## Recorded data

***

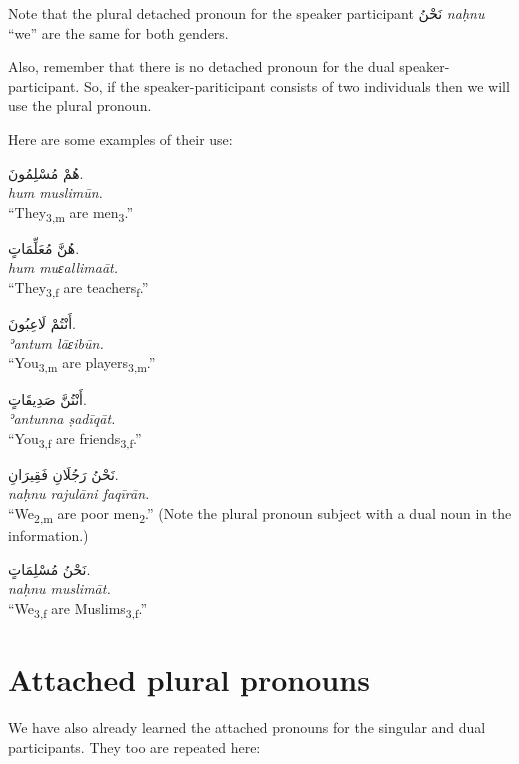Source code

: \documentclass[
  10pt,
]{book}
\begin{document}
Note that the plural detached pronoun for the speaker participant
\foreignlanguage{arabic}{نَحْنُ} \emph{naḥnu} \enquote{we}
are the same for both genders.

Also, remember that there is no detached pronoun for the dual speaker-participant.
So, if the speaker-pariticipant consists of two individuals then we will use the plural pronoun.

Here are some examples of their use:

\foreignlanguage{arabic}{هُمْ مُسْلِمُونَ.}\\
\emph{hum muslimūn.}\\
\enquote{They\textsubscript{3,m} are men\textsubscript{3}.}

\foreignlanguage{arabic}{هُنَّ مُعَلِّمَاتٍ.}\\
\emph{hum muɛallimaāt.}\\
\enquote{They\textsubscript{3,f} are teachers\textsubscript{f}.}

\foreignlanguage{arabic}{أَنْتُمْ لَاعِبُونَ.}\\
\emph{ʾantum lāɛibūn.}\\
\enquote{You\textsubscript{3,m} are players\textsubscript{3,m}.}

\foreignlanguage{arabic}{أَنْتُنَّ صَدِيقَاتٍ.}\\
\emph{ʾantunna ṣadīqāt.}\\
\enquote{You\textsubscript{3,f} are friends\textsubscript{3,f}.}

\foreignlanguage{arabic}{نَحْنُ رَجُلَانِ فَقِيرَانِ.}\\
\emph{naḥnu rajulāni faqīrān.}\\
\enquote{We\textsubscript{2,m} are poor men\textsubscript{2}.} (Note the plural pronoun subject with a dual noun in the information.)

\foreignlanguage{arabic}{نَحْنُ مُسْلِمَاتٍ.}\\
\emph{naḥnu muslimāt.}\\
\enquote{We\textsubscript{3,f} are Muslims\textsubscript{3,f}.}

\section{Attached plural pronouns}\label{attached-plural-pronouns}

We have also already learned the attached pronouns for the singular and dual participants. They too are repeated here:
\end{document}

***

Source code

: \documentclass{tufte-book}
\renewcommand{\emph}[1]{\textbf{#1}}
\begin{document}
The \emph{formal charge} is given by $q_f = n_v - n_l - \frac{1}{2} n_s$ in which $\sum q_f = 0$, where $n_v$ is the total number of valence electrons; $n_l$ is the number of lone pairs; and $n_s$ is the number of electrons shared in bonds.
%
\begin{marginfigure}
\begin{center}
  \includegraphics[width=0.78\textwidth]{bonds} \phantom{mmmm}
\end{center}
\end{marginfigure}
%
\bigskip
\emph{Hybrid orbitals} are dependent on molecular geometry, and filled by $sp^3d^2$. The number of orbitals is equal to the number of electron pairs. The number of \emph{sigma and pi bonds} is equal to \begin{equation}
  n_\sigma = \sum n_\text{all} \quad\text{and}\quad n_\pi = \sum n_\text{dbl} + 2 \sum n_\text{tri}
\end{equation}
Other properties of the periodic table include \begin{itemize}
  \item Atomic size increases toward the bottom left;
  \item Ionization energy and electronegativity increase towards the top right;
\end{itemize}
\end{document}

***

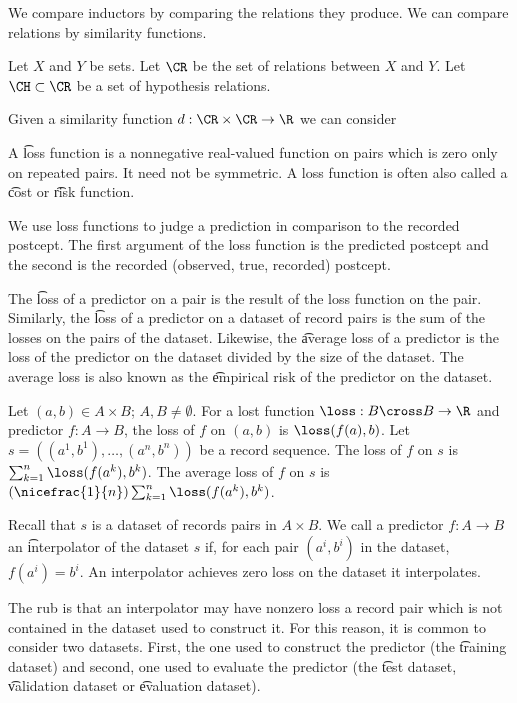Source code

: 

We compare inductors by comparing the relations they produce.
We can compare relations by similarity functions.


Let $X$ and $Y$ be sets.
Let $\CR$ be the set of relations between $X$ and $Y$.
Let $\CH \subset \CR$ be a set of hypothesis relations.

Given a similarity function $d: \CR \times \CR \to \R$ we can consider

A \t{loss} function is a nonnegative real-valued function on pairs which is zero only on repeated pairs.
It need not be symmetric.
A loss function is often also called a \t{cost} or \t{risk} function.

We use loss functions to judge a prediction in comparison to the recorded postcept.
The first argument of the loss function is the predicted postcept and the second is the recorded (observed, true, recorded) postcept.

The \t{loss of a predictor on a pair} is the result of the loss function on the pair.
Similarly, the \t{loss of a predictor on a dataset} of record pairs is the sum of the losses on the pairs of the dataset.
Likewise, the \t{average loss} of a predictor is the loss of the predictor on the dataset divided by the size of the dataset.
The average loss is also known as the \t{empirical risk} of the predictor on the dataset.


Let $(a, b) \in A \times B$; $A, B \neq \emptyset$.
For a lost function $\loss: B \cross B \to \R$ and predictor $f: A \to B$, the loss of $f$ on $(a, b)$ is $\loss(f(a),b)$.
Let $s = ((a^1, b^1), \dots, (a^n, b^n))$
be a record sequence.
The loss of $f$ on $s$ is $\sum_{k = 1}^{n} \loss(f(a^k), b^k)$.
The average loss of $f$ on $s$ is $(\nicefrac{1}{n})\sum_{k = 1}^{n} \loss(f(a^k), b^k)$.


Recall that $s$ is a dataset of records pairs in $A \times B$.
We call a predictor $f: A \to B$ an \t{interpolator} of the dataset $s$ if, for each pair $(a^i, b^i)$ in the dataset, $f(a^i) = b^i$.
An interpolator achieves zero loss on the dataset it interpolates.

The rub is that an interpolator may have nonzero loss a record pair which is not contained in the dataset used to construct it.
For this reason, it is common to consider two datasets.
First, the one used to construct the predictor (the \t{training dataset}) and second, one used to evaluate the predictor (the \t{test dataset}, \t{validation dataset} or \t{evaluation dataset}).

***

The answer must be every line from the records above that contains "consider".

## Response area
Given a similarity function $d: \CR \times \CR \to \R$ we can consider
For this reason, it is common to consider two datasets.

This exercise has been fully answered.